Seems that the commissioners are getting their directions, not from the public, but from the Ford brothers and their clique. The board seems to have become a rubber stamp organization instead of an independent body, which was the original intent of the TTC. Since the city is legally a "child" of the province, I hope that the current and future governments of the province will make a note of this behaviour in their dealings with the city and the TTC.
 
Steve Munro has made an observation in his blog (at this link) of the following:



Seems that the commissioners are getting their directions, not from the public, but from the Ford brothers and their clique. The board seems to have become a rubber stamp organization instead of an independent body, which was the original intent of the TTC. Since the city is legally a "child" of the province, I hope that the current and future governments of the province will make a note of this behaviour in their dealings with the city and the TTC.

Has the TTC Commission ever been more than a rubber stamp for the city? It certainly was just a rubber stamp during the Miller years.
 
Has the TTC Commission ever been more than a rubber stamp for the city? It certainly was just a rubber stamp during the Miller years.

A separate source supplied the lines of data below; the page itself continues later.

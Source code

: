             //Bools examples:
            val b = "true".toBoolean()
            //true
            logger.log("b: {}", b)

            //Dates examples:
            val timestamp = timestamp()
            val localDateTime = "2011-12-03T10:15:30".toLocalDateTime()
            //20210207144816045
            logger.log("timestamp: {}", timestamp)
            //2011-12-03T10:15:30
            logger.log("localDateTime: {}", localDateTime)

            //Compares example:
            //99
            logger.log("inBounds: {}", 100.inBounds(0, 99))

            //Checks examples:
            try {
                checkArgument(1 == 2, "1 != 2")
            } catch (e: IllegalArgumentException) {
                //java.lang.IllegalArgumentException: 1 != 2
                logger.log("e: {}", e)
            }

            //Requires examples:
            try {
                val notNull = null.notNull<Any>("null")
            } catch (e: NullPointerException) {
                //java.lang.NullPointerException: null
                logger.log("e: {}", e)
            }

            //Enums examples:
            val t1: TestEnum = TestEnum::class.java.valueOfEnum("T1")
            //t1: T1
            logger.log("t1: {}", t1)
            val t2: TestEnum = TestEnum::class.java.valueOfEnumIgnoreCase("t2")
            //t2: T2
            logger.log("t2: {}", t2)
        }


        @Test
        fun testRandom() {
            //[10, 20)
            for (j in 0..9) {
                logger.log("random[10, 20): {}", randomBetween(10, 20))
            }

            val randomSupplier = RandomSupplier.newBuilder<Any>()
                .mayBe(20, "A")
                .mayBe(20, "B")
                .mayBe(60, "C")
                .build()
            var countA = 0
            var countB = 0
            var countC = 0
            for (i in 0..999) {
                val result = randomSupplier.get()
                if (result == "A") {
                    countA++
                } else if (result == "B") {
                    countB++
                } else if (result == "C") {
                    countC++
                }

Some stuff was rubber stamp under Miller, but a lot of stuff was over turn caused by puplic input. Miller commisioners were willing to weight the puplic input vs. the staff recommendation to the point that even the commisioners over rule staff report even without puplic input also.

Under Ford Commissoners, you are wasting your breath and time so far. They should say from the start of the meeting, public input is a waste of time as the decession was been made at the moring meeting that was close to the public to go with staff recomendation.

Better still, cancel public meeting all together and save everyone time.